Extracted material:
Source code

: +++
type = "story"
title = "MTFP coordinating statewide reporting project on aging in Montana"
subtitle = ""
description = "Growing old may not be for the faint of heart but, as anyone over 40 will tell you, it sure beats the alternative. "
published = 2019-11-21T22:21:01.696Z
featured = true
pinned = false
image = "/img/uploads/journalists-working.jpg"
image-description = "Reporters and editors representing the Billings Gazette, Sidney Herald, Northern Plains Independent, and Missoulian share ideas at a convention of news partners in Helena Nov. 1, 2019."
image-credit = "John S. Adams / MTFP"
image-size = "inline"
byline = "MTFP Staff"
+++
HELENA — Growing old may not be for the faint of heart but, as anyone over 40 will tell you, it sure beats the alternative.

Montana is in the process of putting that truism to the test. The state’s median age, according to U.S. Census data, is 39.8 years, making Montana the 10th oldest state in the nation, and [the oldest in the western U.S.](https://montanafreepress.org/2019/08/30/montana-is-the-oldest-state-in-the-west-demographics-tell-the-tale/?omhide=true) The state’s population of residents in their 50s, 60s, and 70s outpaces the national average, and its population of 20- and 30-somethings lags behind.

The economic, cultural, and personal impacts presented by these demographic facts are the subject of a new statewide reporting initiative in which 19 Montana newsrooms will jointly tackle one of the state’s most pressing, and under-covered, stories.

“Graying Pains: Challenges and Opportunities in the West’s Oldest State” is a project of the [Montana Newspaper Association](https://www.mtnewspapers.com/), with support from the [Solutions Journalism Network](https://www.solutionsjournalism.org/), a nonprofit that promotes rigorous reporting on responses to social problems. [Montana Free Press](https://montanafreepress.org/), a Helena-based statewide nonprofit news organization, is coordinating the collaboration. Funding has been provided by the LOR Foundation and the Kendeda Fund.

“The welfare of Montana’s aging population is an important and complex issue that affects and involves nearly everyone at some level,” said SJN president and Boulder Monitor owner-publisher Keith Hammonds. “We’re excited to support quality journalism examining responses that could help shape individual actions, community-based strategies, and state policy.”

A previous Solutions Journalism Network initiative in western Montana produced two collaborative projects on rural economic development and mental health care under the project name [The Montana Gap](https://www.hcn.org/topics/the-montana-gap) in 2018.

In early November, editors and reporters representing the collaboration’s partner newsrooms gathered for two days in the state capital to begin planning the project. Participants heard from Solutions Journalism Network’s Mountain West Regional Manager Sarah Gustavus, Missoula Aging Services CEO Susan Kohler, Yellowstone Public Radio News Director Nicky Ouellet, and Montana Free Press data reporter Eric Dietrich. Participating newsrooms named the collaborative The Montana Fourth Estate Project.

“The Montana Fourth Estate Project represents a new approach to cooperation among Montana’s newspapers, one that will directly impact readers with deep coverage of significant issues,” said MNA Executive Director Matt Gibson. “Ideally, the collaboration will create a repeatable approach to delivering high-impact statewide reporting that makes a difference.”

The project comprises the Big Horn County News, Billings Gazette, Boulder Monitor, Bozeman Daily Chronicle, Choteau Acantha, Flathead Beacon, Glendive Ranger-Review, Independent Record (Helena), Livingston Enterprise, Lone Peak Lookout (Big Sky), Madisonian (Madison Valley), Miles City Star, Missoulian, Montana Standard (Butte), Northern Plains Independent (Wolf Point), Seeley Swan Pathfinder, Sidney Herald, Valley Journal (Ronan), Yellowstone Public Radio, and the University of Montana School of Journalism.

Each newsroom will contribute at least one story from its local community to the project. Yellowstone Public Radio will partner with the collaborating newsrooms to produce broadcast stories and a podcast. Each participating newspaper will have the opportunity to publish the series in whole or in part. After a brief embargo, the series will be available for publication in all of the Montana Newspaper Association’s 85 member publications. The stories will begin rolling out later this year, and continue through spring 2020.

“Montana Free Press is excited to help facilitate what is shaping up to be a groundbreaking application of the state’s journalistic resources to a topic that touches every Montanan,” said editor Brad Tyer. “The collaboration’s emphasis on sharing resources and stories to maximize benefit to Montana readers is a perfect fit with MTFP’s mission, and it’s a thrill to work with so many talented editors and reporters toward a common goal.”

What the exercise asks:
Quote the records above from their first line through the line containing "pinned = false", both ends included.

Exercise output:
Source code

: +++
type = "story"
title = "MTFP coordinating statewide reporting project on aging in Montana"
subtitle = ""
description = "Growing old may not be for the faint of heart but, as anyone over 40 will tell you, it sure beats the alternative. "
published = 2019-11-21T22:21:01.696Z
featured = true
pinned = false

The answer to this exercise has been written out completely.